Inzwischen betreiben die Weisheits in sechster Generation die Hochseil-Artistik. „Wir sind aktuell 18 Frauen, Männer und Kinder aus sechs Weisheit-Familien“, stellt Peter Mario Weisheit sein „Personal“ vor. Seine fünf Enkel im Alter zwischen einem halben Jahr und 13 Jahren bilden aktuell die sechste Generation.

Nachwuchs zeigt Können auf Spielplatz

Lenny (5 Jahre), Charly (7 Jahre) und Friedrich (13 Jahre) eifern ihren Eltern bereits tüchtig auf dem Seil nach. Sie sind selbst schon richtige Akrobaten. Für das Hochseil allerdings sind sie noch etwas zu jung. Die drei Jungs werden aber am 31. August gegen 19.30 Uhr am Slawendorf-Spielplatz an der Landzunge ein historisches Seilshow-Programm in entsprechenden Kostümen präsentieren. Dieses ist seit der ersten Aufführung so gut angekommen, dass es das Unternehmen an seinen Spielorten immer gleich mit anbietet. Lenny, Charly und Friedrich werden sich dazu auf eine Kons­truktion mit einem Seil, das sich in vier Meter Höhe befindet, begeben. Ihre Vorführungen dauern etwa eine halbe Stunde. Zum Üben hatten sie allerdings nur wenig beziehungsweise keine Zeit. Denn der 7- und der 13-Jährige mussten an Havelberger Schulen auch ihrer Schulpflicht nachkommen.

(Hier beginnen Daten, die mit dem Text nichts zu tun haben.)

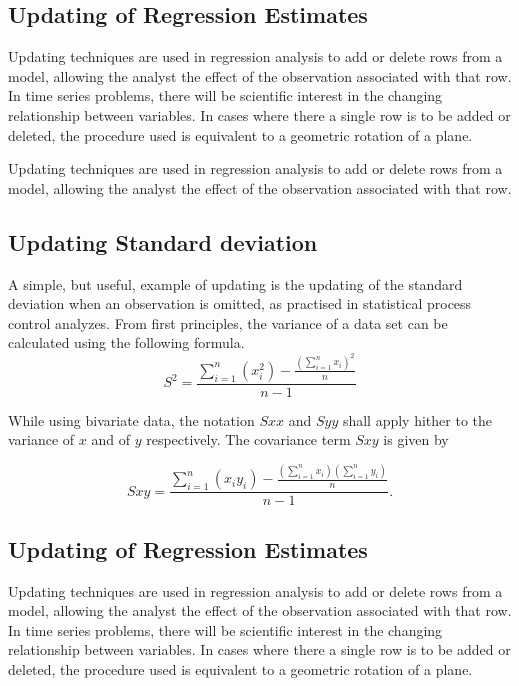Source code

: \subsection{Updating of Regression Estimates}
Updating techniques are used in regression analysis to add or delete rows from a model, allowing the analyst the effect of the observation associated with that row. In time series problems, there will be scientific interest in the changing relationship between variables. In cases where there a single row is to be added or deleted, the procedure used is equivalent to a geometric rotation of a plane.

Updating techniques are used in regression analysis to add or delete rows from a model, allowing the analyst the effect of the observation associated with that row.

\subsection{Updating Standard deviation}
A simple, but useful, example of updating is the updating of the standard deviation when an observation is omitted, as practised in statistical process control analyzes. From first principles, the variance of a data set can be calculated using the following formula.
\begin{equation}
S^{2}=\frac{\sum_{i=1}^{n}(x_{i}^{2})-\frac{(\sum_{i=1}^{n}x_{i})^{2}}{n}}{n-1}
\end{equation}

While using bivariate data, the notation $Sxx$ and $Syy$ shall apply hither to the variance of $x$ and of $y$ respectively. The covariance term $Sxy$ is given by

\begin{equation}
Sxy=\frac{\sum_{i=1}^{n}(x_{i}y_{i})-\frac{(\sum_{i=1}^{n}x_{i})(\sum_{i=1}^{n}y_{i})}{n}}{n-1}.
\end{equation}

\subsection{Updating of Regression Estimates}
Updating techniques are used in regression analysis to add or
delete rows from a model, allowing the analyst the effect of the
observation associated with that row. In time series problems,
there will be scientific interest in the changing relationship
between variables. In cases where there a single row is to be
added or deleted, the procedure used is equivalent to a geometric
rotation of a plane.

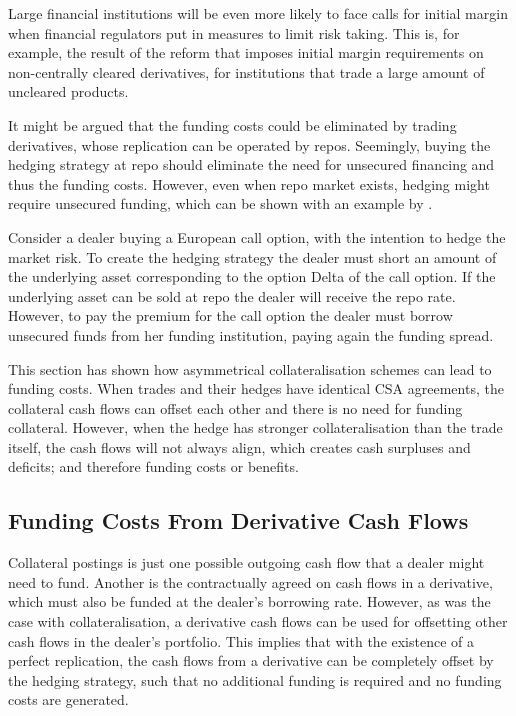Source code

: \documentclass[main.tex]{subfiles}
\begin{document}
        Large financial institutions will be even more likely to face calls for initial margin
        when financial regulators put in measures to limit risk taking.
        This is, for example, the result of the reform \textcite{BCBC2020}
        that imposes initial margin requirements on non-centrally cleared derivatives, 
        for institutions that trade a large amount of uncleared products.

        It might be argued that the funding costs could be eliminated by trading derivatives,
        whose replication can be operated by repos. 
        Seemingly, buying the hedging strategy at repo should eliminate the need for unsecured financing
        and thus the funding costs. 
        However, even when repo market exists, hedging might require unsecured funding,
        which can be shown with an example by \textcite{Castagna2012FVA}.

        \begin{example}
        Consider a dealer buying a European call option, with the intention to hedge the market risk.
        To create the hedging strategy the dealer must short an amount of the underlying asset corresponding to the option Delta of the call option.
        If the underlying asset can be sold at repo the dealer will receive the repo rate.
        However, to pay the premium for the call option the dealer must borrow unsecured funds from her funding institution,
        paying again the funding spread. 
        \end{example}

        This section has shown how asymmetrical collateralisation schemes
        can lead to funding costs. 
        When trades and their hedges have identical CSA agreements, 
        the collateral cash flows can offset each other and there is no need for funding collateral.
        However, when the hedge has stronger collateralisation than the trade itself,
        the cash flows will not always align, which creates cash surpluses and deficits;
        and therefore funding costs or benefits.
        
    \subsection{Funding Costs From Derivative Cash Flows}
        Collateral postings is just one possible outgoing cash flow that a dealer might need to fund.
        Another is the contractually agreed on cash flows in a derivative,
        which must also be funded at the dealer's borrowing rate.
        However, as was the case with collateralisation,
        a derivative cash flows can be used for offsetting 
        other cash flows in the dealer's portfolio.
        This implies that with the existence of a perfect replication,
        the cash flows from a derivative can be completely offset by the hedging strategy,
        such that no additional funding is required and no funding costs are generated.
\end{document}
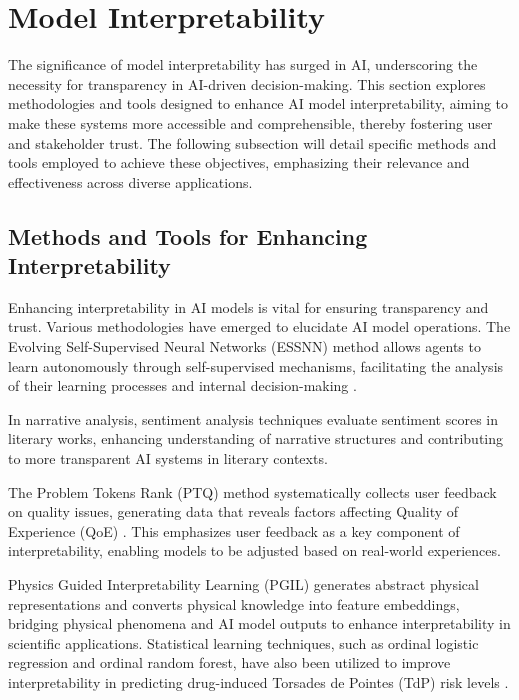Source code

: \section{Model Interpretability} \label{sec:Model Interpretability}

The significance of model interpretability has surged in AI, underscoring the necessity for transparency in AI-driven decision-making. This section explores methodologies and tools designed to enhance AI model interpretability, aiming to make these systems more accessible and comprehensible, thereby fostering user and stakeholder trust. The following subsection will detail specific methods and tools employed to achieve these objectives, emphasizing their relevance and effectiveness across diverse applications.

\subsection{Methods and Tools for Enhancing Interpretability} \label{subsec:Methods and Tools for Enhancing Interpretability}

Enhancing interpretability in AI models is vital for ensuring transparency and trust. Various methodologies have emerged to elucidate AI model operations. The Evolving Self-Supervised Neural Networks (ESSNN) method allows agents to learn autonomously through self-supervised mechanisms, facilitating the analysis of their learning processes and internal decision-making \cite{le2019evolvingselfsupervisedneuralnetworks}. 

In narrative analysis, sentiment analysis techniques evaluate sentiment scores in literary works, enhancing understanding of narrative structures and contributing to more transparent AI systems in literary contexts. 

The Problem Tokens Rank (PTQ) method systematically collects user feedback on quality issues, generating data that reveals factors affecting Quality of Experience (QoE) \cite{gupchup2018analysisproblemtokensrank}. This emphasizes user feedback as a key component of interpretability, enabling models to be adjusted based on real-world experiences.

Physics Guided Interpretability Learning (PGIL) generates abstract physical representations and converts physical knowledge into feature embeddings, bridging physical phenomena and AI model outputs to enhance interpretability in scientific applications. Statistical learning techniques, such as ordinal logistic regression and ordinal random forest, have also been utilized to improve interpretability in predicting drug-induced Torsades de Pointes (TdP) risk levels \cite{xi2022statisticallearningpreclinicaldrug}.

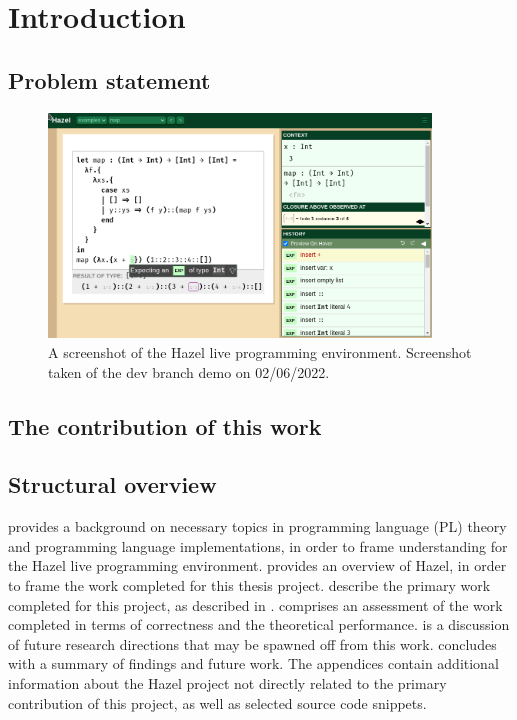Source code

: \section{Introduction}
\label{sec:introduction}

\subsection{Problem statement}
\label{sec:prob_stmt}

\begin{figure}
  \centering
  \includegraphics[width=4in]{img/hazel_ui.png}
  \caption[Screenshot of the Hazel live programming environment.]{A screenshot of the Hazel live programming environment. Screenshot taken of the dev branch demo\footnotemark{} on 02/06/2022.}
  \label{fig:screenshot-hazel-ui}
\end{figure}


\subsection{The contribution of this work}
\label{sec:contribution}

\subsection{Structural overview}
\label{sec:structural_overview}

 provides a background on necessary topics in programming language (PL) theory and programming language implementations, in order to frame understanding for the Hazel live programming environment.  provides an overview of Hazel, in order to frame the work completed for this thesis project.  describe the primary work completed for this project, as described in .  comprises an assessment of the work completed in terms of correctness and the theoretical performance.  is a discussion of future research directions that may be spawned off from this work.  concludes with a summary of findings and future work. The appendices contain additional information about the Hazel project not directly related to the primary contribution of this project, as well as selected source code snippets.

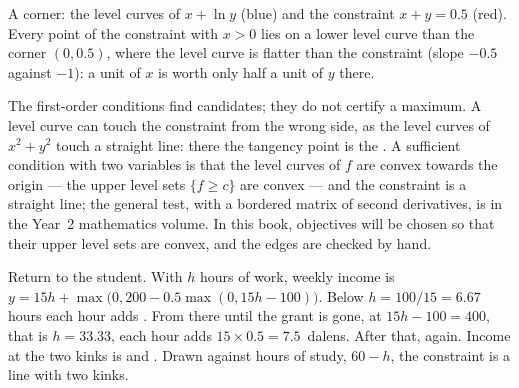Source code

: \begin{omfigure}

{\small A corner: the level curves of $x + \ln y$ (blue) and the constraint
$x + y = 0.5$ (red). Every point of the constraint with $x > 0$ lies on a
lower level curve than the corner $(0, 0.5)$, where the level curve is flatter
than the constraint (slope $-0.5$ against $-1$): a unit of $x$ is worth only half
a unit of $y$ there.}
\end{omfigure}

The first-order conditions find candidates; they do not certify a maximum.
A level curve can touch the constraint from the wrong side, as the level
curves of $x^2 + y^2$ touch a straight line: there the tangency point is the
. A sufficient condition with two variables is that the
level curves of $f$ are convex towards the origin --- the upper level sets
$\{f \ge c\}$ are convex --- and the constraint is a straight line; the
general test, with a bordered matrix of second derivatives, is in the Year~2
mathematics volume. In this book, objectives will be chosen so that their
upper level sets are convex, and the edges are checked by hand.

Return to the student. With $h$ hours of work, weekly income is
$y = 15h + \max\bigl(0, 200 - 0.5\max(0, 15h - 100)\bigr)$. Below
$h = 100/15 = 6.67$ hours each hour adds . From there until the grant
is gone, at $15h - 100 = 400$, that is $h = 33.33$, each hour adds
$15 \times 0.5 = \num{7.5}$~dalens. After that,  again. Income at the two
kinks is  and . Drawn against hours of study, $60 - h$, the
constraint is a line with two kinks.

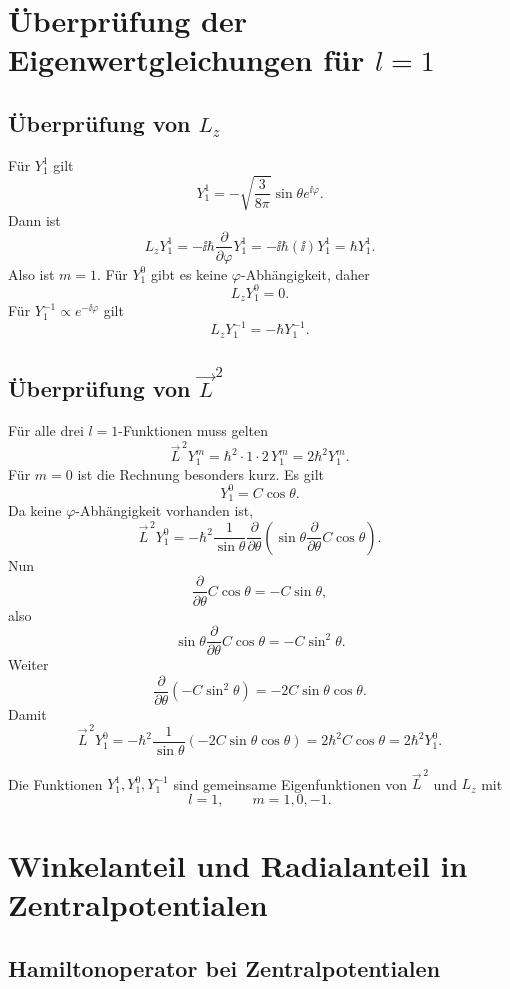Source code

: \section{Überprüfung der Eigenwertgleichungen für \(l=1\)}

\subsection{Überprüfung von \(L_z\)}

Für \(Y_1^1\) gilt
\[
    Y_1^1=-\sqrt{\frac{3}{8\pi}}\sin\theta e^{\ii\varphi}.
\]
Dann ist
\[
    L_zY_1^1
    =-\ii\hbar\frac{\partial}{\partial\varphi}Y_1^1
    =-\ii\hbar(\ii)Y_1^1
    =\hbar Y_1^1.
\]
Also ist \(m=1\). Für \(Y_1^0\) gibt es keine \(\varphi\)-Abhängigkeit, daher
\[
    L_zY_1^0=0.
\]
Für \(Y_1^{-1}\propto e^{-\ii\varphi}\) gilt
\[
    L_zY_1^{-1}=-\hbar Y_1^{-1}.
\]

\subsection{Überprüfung von \(\vec L^{\,2}\)}

Für alle drei \(l=1\)-Funktionen muss gelten
\[
    \vec L^{\,2}Y_1^m=\hbar^2\cdot 1\cdot 2\,Y_1^m=2\hbar^2Y_1^m.
\]
Für \(m=0\) ist die Rechnung besonders kurz. Es gilt
\[
    Y_1^0=C\cos\theta.
\]
Da keine \(\varphi\)-Abhängigkeit vorhanden ist,
\[
    \vec L^{\,2}Y_1^0
    =-\hbar^2\frac{1}{\sin\theta}\frac{\partial}{\partial\theta}
    \left(\sin\theta\frac{\partial}{\partial\theta}C\cos\theta\right).
\]
Nun
\[
    \frac{\partial}{\partial\theta}C\cos\theta=-C\sin\theta,
\]
also
\[
    \sin\theta\frac{\partial}{\partial\theta}C\cos\theta=-C\sin^2\theta.
\]
Weiter
\[
    \frac{\partial}{\partial\theta}(-C\sin^2\theta)=-2C\sin\theta\cos\theta.
\]
Damit
\[
    \vec L^{\,2}Y_1^0
    =-\hbar^2\frac{1}{\sin\theta}(-2C\sin\theta\cos\theta)
    =2\hbar^2C\cos\theta
    =2\hbar^2Y_1^0.
\]

\begin{answerbox}
Die Funktionen \(Y_1^1,Y_1^0,Y_1^{-1}\) sind gemeinsame Eigenfunktionen von \(\vec L^{\,2}\) und \(L_z\) mit
\[
    l=1,
    \qquad
    m=1,0,-1.
\]
\end{answerbox}

\section{Winkelanteil und Radialanteil in Zentralpotentialen}

\subsection{Hamiltonoperator bei Zentralpotentialen}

Artisten sind auf Seil gut gesichert

Die beiden Geschäftsführer erhoffen sich sowohl an der Uferstraße (17.30 und 21.25 Uhr) als auch am Slawendorf-Spielplatz für die Darbietungen ein großes Publikum. Peter Mario Weisheit kann die Zuschauer von vornherein auch beruhigen. „Was wir in großer Höhe vollführen, ist zwar nicht ganz ungefährlich, aber es ist alles doppelt abgesichert, so dass zum Beispiel kein Motorrad-Artist in die Tiefe stürzen kann.“ Was aber auch im 119. Jahr des Bestehens des Unternehmens immer noch geblieben ist, ist, „dass das Herzklopfen auch für uns Profis immer noch groß ist, denn die Kunst soll schließlich sehr anspruchsvoll sein“

Weit herumgekommen

Tourneen führten die Weisheits übrigens bisher durch Deutschland, nach Thailand, Italien, Spanien, Rumänien, in die Niederlande und die Schweiz.